Analysis: Section 141 creates vicarious criminal liability only where the complaint specifically pleads that the accused was, at the relevant time, in charge of and responsible for the conduct of the business of the company. Mere designation as a director is not enough, and the complaint must disclose the role played by the person sought to be roped in. On the pleaded facts, the complaint alleged that the petitioner was one of the directors, that the cheque was issued with the consent and knowledge of the directors, and that the directors were in charge of day-to-day affairs and responsible for the company's business. These averments were treated as sufficient to justify summoning at the prima facie stage. The petitioner's reliance on his asserted status as an independent or non-executive director, and on documents said to show lack of involvement, was found to be a matter for trial rather than a basis for quashing at the threshold.
Conclusion: The challenge to the summoning order and the revisional order was rejected.
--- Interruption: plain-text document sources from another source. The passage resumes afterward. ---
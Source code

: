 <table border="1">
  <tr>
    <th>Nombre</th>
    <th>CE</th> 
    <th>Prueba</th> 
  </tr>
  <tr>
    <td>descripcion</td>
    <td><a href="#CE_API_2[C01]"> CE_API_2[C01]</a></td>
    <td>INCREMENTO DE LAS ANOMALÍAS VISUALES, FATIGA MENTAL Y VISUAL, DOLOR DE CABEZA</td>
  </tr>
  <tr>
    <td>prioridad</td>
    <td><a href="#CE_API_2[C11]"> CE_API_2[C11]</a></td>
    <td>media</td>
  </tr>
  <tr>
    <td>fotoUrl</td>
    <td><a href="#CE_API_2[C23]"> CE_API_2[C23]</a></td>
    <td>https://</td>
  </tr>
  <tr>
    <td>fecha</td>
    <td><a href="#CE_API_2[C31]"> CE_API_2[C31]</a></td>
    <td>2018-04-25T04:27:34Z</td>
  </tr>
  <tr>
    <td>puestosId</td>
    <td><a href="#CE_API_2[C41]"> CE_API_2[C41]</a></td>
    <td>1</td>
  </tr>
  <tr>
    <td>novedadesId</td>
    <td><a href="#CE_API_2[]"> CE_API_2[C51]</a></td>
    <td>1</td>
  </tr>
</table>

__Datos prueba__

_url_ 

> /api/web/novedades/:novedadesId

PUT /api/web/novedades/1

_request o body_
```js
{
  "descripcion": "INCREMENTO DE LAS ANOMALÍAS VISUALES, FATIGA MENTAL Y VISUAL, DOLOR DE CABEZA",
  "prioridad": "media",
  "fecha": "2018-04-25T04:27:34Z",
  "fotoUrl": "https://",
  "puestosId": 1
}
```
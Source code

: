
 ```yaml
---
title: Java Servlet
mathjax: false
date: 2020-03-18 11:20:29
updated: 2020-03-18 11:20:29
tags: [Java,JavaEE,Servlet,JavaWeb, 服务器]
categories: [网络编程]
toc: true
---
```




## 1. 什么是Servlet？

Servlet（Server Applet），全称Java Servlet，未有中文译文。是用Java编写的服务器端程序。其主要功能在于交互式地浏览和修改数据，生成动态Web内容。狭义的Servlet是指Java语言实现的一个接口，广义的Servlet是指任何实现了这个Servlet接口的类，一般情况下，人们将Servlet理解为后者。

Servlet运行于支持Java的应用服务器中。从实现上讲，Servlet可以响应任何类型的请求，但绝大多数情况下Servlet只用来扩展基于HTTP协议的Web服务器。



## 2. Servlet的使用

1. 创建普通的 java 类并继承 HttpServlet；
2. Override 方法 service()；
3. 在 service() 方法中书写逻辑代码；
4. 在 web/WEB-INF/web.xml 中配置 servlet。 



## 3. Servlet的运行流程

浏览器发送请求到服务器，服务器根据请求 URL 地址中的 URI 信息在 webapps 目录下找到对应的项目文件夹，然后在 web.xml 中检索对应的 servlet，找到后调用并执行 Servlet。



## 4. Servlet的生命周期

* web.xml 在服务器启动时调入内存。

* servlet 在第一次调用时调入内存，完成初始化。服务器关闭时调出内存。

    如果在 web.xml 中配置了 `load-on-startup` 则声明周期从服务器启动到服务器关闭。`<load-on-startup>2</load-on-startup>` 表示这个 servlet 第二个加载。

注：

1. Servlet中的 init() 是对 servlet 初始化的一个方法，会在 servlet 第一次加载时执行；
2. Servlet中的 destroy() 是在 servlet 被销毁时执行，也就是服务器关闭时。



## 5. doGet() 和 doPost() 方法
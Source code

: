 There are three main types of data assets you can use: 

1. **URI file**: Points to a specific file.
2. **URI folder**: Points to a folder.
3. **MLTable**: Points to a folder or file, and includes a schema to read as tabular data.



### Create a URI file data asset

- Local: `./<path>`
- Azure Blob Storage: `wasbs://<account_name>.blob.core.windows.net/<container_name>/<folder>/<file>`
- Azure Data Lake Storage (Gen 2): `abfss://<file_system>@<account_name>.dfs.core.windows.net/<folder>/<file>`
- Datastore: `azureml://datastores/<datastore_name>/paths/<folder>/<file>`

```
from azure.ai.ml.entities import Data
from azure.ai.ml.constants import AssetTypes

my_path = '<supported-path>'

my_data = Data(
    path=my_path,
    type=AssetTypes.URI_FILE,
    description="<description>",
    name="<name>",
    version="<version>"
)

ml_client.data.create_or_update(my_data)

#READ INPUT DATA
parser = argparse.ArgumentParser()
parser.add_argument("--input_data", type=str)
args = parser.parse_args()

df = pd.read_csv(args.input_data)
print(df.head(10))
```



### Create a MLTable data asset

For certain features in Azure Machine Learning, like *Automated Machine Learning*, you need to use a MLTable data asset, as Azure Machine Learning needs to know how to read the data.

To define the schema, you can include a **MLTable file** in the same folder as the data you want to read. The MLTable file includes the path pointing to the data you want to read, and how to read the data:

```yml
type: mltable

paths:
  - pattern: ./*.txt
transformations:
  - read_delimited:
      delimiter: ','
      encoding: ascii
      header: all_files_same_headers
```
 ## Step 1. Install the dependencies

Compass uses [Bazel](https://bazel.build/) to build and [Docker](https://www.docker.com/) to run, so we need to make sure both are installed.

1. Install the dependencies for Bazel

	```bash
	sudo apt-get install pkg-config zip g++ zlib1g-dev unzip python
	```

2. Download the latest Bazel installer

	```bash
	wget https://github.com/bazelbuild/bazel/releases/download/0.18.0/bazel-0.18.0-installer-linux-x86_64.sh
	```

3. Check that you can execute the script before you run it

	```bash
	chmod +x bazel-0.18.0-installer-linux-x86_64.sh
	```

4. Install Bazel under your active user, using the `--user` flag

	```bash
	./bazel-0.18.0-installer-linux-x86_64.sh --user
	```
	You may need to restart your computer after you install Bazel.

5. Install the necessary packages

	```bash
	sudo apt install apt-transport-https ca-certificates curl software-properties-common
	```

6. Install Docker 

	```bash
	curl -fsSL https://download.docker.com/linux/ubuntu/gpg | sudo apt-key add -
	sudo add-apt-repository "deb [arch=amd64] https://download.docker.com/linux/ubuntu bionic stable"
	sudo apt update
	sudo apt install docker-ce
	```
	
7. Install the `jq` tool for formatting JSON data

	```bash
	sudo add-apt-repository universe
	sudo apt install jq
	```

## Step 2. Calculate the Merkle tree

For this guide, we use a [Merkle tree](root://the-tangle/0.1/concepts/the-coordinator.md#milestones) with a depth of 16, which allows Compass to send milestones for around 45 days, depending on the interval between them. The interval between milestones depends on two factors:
The petitioner was not entitled to be discharged or exempted at the threshold from prosecution under section 141 of the Negotiable Instruments Act, 1881.
Ratio Decidendi: For fastening liability on a company director under section 141 of the Negotiable Instruments Act, 1881, the complaint must contain specific averments showing that the director was in charge of and responsible for the conduct of the company's business at the relevant time; if such basic averments exist, the matter ordinarily proceeds to trial and cannot be quashed merely on a plea of non-executive status.